▶ Exercise details
Scan each line of the records for the word "安装CUDA" and extract the ones that have it.

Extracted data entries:
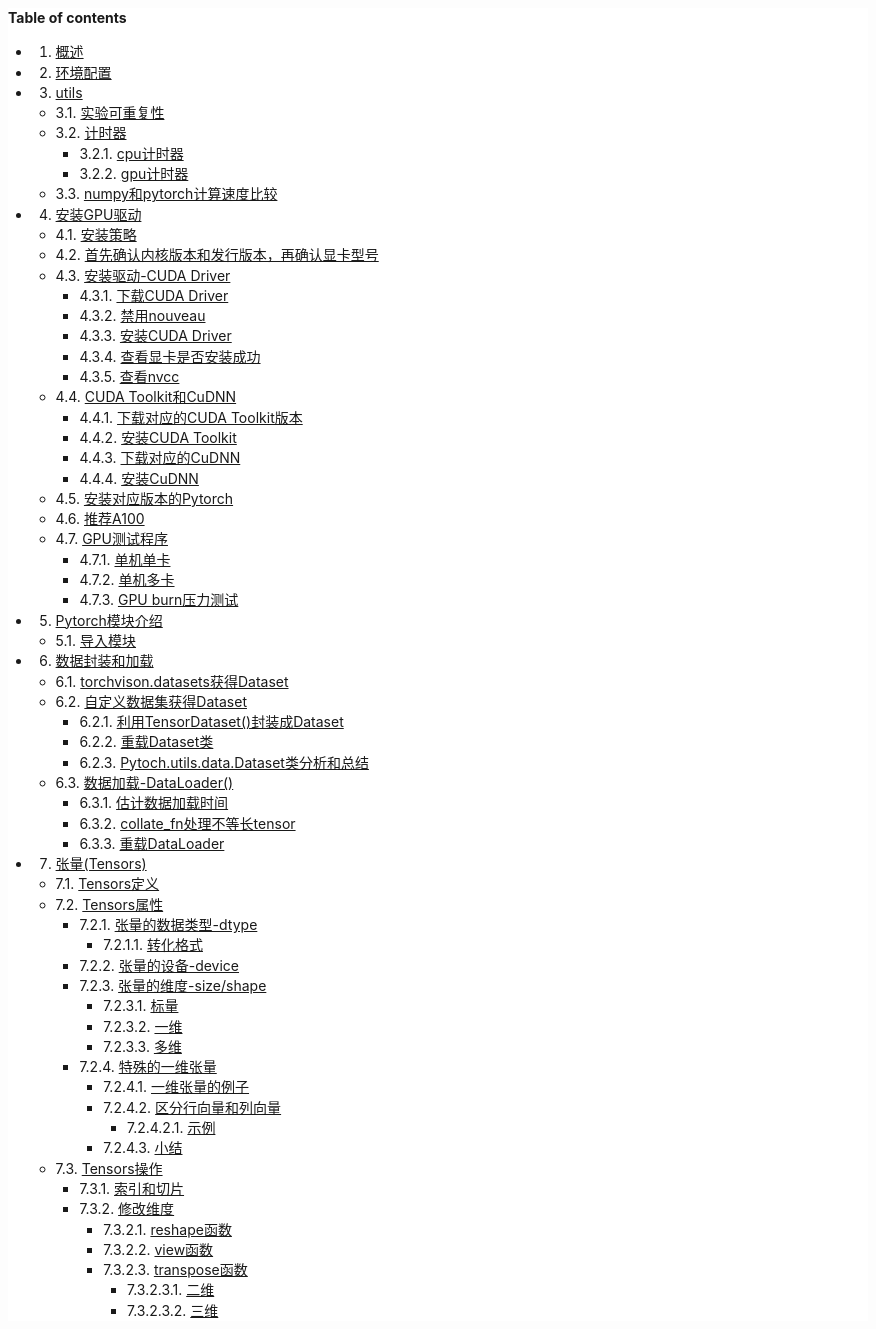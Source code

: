 **Table of contents**<a id='toc0_'></a>    
- 1. [概述](#toc1_)    
- 2. [环境配置](#toc2_)    
- 3. [utils](#toc3_)    
  - 3.1. [实验可重复性](#toc3_1_)    
  - 3.2. [计时器](#toc3_2_)    
    - 3.2.1. [cpu计时器](#toc3_2_1_)    
    - 3.2.2. [gpu计时器](#toc3_2_2_)    
  - 3.3. [numpy和pytorch计算速度比较](#toc3_3_)    
- 4. [安装GPU驱动](#toc4_)    
  - 4.1. [安装策略](#toc4_1_)    
  - 4.2. [首先确认内核版本和发行版本，再确认显卡型号](#toc4_2_)    
  - 4.3. [安装驱动-CUDA Driver](#toc4_3_)    
    - 4.3.1. [下载CUDA Driver](#toc4_3_1_)    
    - 4.3.2. [禁用nouveau](#toc4_3_2_)    
    - 4.3.3. [安装CUDA Driver](#toc4_3_3_)    
    - 4.3.4. [查看显卡是否安装成功](#toc4_3_4_)    
    - 4.3.5. [查看nvcc](#toc4_3_5_)    
  - 4.4. [CUDA Toolkit和CuDNN](#toc4_4_)    
    - 4.4.1. [下载对应的CUDA Toolkit版本](#toc4_4_1_)    
    - 4.4.2. [安装CUDA Toolkit](#toc4_4_2_)    
    - 4.4.3. [下载对应的CuDNN](#toc4_4_3_)    
    - 4.4.4. [安装CuDNN](#toc4_4_4_)    
  - 4.5. [安装对应版本的Pytorch](#toc4_5_)    
  - 4.6. [推荐A100](#toc4_6_)    
  - 4.7. [GPU测试程序](#toc4_7_)    
    - 4.7.1. [单机单卡](#toc4_7_1_)    
    - 4.7.2. [单机多卡](#toc4_7_2_)    
    - 4.7.3. [GPU burn压力测试](#toc4_7_3_)    
- 5. [Pytorch模块介绍](#toc5_)    
  - 5.1. [导入模块](#toc5_1_)    
- 6. [数据封装和加载](#toc6_)    
  - 6.1. [torchvison.datasets获得Dataset](#toc6_1_)    
  - 6.2. [自定义数据集获得Dataset](#toc6_2_)    
    - 6.2.1. [利用TensorDataset()封装成Dataset](#toc6_2_1_)    
    - 6.2.2. [重载Dataset类](#toc6_2_2_)    
    - 6.2.3. [Pytoch.utils.data.Dataset类分析和总结](#toc6_2_3_)    
  - 6.3. [数据加载-DataLoader()](#toc6_3_)    
    - 6.3.1. [估计数据加载时间](#toc6_3_1_)    
    - 6.3.2. [collate_fn处理不等长tensor](#toc6_3_2_)    
    - 6.3.3. [重载DataLoader](#toc6_3_3_)    
- 7. [张量(Tensors)](#toc7_)    
  - 7.1. [Tensors定义](#toc7_1_)    
  - 7.2. [Tensors属性](#toc7_2_)    
    - 7.2.1. [张量的数据类型-dtype](#toc7_2_1_)    
      - 7.2.1.1. [转化格式](#toc7_2_1_1_)    
    - 7.2.2. [张量的设备-device](#toc7_2_2_)    
    - 7.2.3. [张量的维度-size/shape](#toc7_2_3_)    
      - 7.2.3.1. [标量](#toc7_2_3_1_)    
      - 7.2.3.2. [一维](#toc7_2_3_2_)    
      - 7.2.3.3. [多维](#toc7_2_3_3_)    
    - 7.2.4. [特殊的一维张量](#toc7_2_4_)    
      - 7.2.4.1. [一维张量的例子](#toc7_2_4_1_)    
      - 7.2.4.2. [区分行向量和列向量](#toc7_2_4_2_)    
        - 7.2.4.2.1. [示例](#toc7_2_4_2_1_)    
      - 7.2.4.3. [小结](#toc7_2_4_3_)    
  - 7.3. [Tensors操作](#toc7_3_)    
    - 7.3.1. [索引和切片](#toc7_3_1_)    
    - 7.3.2. [修改维度](#toc7_3_2_)    
      - 7.3.2.1. [reshape函数](#toc7_3_2_1_)    
      - 7.3.2.2. [view函数](#toc7_3_2_2_)    
      - 7.3.2.3. [transpose函数](#toc7_3_2_3_)    
        - 7.3.2.3.1. [二维](#toc7_3_2_3_1_)    
        - 7.3.2.3.2. [三维](#toc7_3_2_3_2_)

▶ Reply to the task
    - 4.3.3. [安装CUDA Driver](#toc4_3_3_)    
    - 4.4.2. [安装CUDA Toolkit](#toc4_4_2_)    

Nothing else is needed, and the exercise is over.